■ The task ■
Every line of the material is to be returned verbatim. Pictures stay out.

■ Materials provided ■

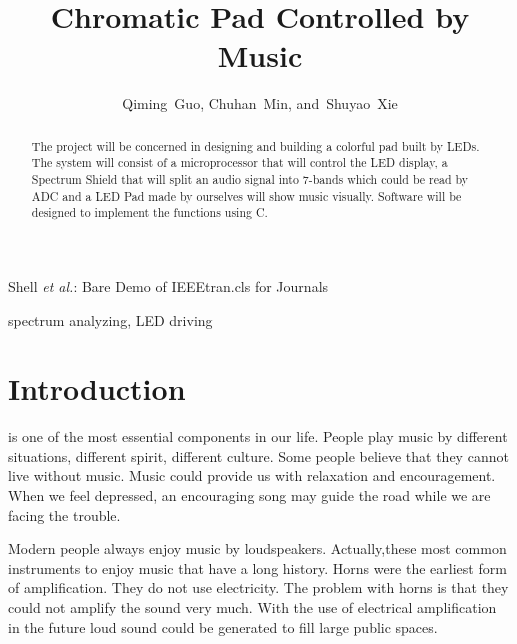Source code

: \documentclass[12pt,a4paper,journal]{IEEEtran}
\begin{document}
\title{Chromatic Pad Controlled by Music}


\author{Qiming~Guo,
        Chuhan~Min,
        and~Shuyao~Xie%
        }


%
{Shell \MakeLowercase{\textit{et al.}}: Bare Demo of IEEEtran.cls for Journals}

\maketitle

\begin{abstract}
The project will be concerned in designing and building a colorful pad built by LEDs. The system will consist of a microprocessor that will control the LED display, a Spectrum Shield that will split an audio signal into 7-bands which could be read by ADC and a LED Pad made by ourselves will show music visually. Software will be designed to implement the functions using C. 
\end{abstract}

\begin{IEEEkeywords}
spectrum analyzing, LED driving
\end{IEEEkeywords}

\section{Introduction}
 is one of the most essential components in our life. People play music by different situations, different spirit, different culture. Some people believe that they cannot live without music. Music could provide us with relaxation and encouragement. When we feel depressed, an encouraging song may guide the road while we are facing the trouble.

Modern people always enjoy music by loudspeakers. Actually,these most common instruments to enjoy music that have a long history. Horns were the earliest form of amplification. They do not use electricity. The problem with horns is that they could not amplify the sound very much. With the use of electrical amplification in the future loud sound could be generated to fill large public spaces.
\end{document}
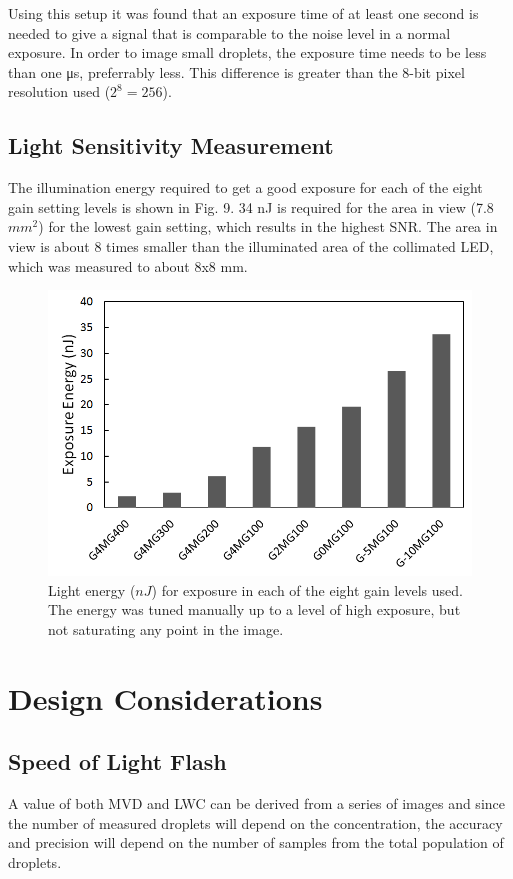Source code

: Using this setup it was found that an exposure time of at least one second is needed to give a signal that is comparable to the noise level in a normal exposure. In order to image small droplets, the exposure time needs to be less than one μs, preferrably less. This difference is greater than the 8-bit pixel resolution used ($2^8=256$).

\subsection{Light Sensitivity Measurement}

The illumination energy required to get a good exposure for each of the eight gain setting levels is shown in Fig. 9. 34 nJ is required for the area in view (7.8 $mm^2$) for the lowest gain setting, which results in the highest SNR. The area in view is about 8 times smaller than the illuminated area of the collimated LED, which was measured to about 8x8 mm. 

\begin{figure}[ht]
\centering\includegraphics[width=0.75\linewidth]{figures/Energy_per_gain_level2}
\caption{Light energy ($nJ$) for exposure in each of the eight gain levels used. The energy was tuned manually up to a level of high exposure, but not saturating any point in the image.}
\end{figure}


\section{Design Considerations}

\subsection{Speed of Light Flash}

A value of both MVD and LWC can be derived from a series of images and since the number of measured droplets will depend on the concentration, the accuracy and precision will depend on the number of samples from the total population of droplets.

■ Finished exercise ■
Source code

: \documentclass[12pt,a4paper,journal]{IEEEtran}
\begin{document}
\title{Chromatic Pad Controlled by Music}


\author{Qiming~Guo,
        Chuhan~Min,
        and~Shuyao~Xie%
        }


%
{Shell \MakeLowercase{\textit{et al.}}: Bare Demo of IEEEtran.cls for Journals}

\maketitle

\begin{abstract}
The project will be concerned in designing and building a colorful pad built by LEDs. The system will consist of a microprocessor that will control the LED display, a Spectrum Shield that will split an audio signal into 7-bands which could be read by ADC and a LED Pad made by ourselves will show music visually. Software will be designed to implement the functions using C. 
\end{abstract}

\begin{IEEEkeywords}
spectrum analyzing, LED driving
\end{IEEEkeywords}

\section{Introduction}
 is one of the most essential components in our life. People play music by different situations, different spirit, different culture. Some people believe that they cannot live without music. Music could provide us with relaxation and encouragement. When we feel depressed, an encouraging song may guide the road while we are facing the trouble.

Modern people always enjoy music by loudspeakers. Actually,these most common instruments to enjoy music that have a long history. Horns were the earliest form of amplification. They do not use electricity. The problem with horns is that they could not amplify the sound very much. With the use of electrical amplification in the future loud sound could be generated to fill large public spaces.
\end{document}
Source code

: Using this setup it was found that an exposure time of at least one second is needed to give a signal that is comparable to the noise level in a normal exposure. In order to image small droplets, the exposure time needs to be less than one μs, preferrably less. This difference is greater than the 8-bit pixel resolution used ($2^8=256$).

\subsection{Light Sensitivity Measurement}

The illumination energy required to get a good exposure for each of the eight gain setting levels is shown in Fig. 9. 34 nJ is required for the area in view (7.8 $mm^2$) for the lowest gain setting, which results in the highest SNR. The area in view is about 8 times smaller than the illuminated area of the collimated LED, which was measured to about 8x8 mm. 

\begin{figure}[ht]
\centering\includegraphics[width=0.75\linewidth]{figures/Energy_per_gain_level2}
\caption{Light energy ($nJ$) for exposure in each of the eight gain levels used. The energy was tuned manually up to a level of high exposure, but not saturating any point in the image.}
\end{figure}


\section{Design Considerations}

\subsection{Speed of Light Flash}

A value of both MVD and LWC can be derived from a series of images and since the number of measured droplets will depend on the concentration, the accuracy and precision will depend on the number of samples from the total population of droplets.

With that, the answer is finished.